Thursday, August 19, 2021

"Get Ready For The SPAC Frenzy In Clean Energy"

Now that is a match made in heaven.

A relatively opaque investment vehicle afloat in a complex/chaotic system (the market) built on a complex/chaotic system (weather). Let's go!!

From OilPrice:

Investors are increasingly piling into clean energy start-ups to take them public and help them raise funds to develop their low-carbon solutions.

Many of those investors opt to do so via the hottest Wall Street trend of last year—SPACs, or special purpose acquisition companies, commonly known as blank-check companies.

SPACs are public companies, and in recent years, they have become a popular vehicle for taking a private company public after a merger or an acquisition.

Blank-check companies are an opportunity for start-ups in the clean energy sector to access funding to develop their concept technology. For investors, setting up a SPAC and picking an alternative energy firm to help it list on the market is part of addressing the growing pressure on Wall Street for more capital and investments into renewable energy sources in the energy transition.

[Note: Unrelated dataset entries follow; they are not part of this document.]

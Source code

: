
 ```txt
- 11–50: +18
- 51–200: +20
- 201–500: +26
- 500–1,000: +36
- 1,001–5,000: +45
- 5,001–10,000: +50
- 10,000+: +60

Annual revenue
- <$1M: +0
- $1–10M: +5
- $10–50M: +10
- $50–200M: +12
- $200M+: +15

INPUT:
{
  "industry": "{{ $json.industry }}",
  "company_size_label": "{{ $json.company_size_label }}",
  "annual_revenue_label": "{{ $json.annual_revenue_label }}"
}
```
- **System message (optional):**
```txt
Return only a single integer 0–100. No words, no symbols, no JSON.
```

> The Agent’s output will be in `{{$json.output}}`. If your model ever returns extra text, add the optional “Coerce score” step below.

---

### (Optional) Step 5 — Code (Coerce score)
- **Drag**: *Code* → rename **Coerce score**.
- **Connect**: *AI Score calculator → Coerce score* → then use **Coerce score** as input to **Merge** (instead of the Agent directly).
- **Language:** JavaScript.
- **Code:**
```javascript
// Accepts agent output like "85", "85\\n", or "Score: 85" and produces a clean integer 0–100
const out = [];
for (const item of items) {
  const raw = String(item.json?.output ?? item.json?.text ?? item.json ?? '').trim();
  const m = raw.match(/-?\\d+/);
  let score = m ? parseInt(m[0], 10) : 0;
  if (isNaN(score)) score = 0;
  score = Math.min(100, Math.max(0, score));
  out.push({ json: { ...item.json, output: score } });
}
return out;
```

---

 Start-ups See SPAC Advantages

Blank-check companies could be a new investment opportunity for the energy sector, as well as a much-needed and more streamlined listing process for a start-up than the traditional initial public offering (IPO), analysts say. SPACs also give early-stage start-ups, such that haven’t commercialized their product yet, access to funding.

Moreover, the target company and the SPAC have more control over the valuation of the business, unlike in the typical IPO process where the market usually dictates how much the market valuation should be.

Sure, there were some notorious flops after SPACs took start-ups public. The most notorious of all is the case of Nikola Motors, whose founder Trevor Milton was indicted last month by a grand jury with three counts of criminal fraud for lying about “nearly all aspects of the business.”

Milton maintains he is innocent and that “this is a new low in the government’s efforts to criminalize lawful business conduct. Every executive in America should be horrified.”

Lordstown Motors, which went public after a SPAC takeover last year, warned in June that it was running out of cash and could collapse by year’s end. The SEC has started an investigation into Lordstown Motors’ vehicle pre-orders and its merger with SPAC DiamondPeak Holdings.

The SEC has also reportedly opened a general inquiry into SPAC deals over potential conflicts of interest, with banks acting as underwriters and advisers at the same time.

 SPACs Targeting Clean Energy Are Booming

Despite these potential red flags about the SPAC boom on Wall Street, the blank-check company frenzy continues, including with green energy start-ups.

SPAC managers need to perform careful due diligence to pick the clean energy firms that could make it big and disrupt their sector, analysts say.

“Energy companies with a technology aspect to their business or a focus on renewable energy may be best placed to take advantage on the SPAC boom,” Jack Mason-Jebb, corporate solicitor, and Brad Isaac, corporate partner, at European law firm Fieldfisher wrote in May....

....MUCH MORE

This will be the last, best bubble of our lifetimes. 

And for an encore, here's Joe Kennedy: "French Oil Traders Sell Non-Existent 'Carbon Neutral' Natural Gas To China"

Always, always have an eye for the Main Chance:
 
"It's easy to make money in this market,"
"We'd better get in before they pass a law against it."
-Joseph P. Kennedy before becoming the first S.E.C. Commissioner
as quoted by Michael Beschloss

With the right attitude, opportunity is everywhere.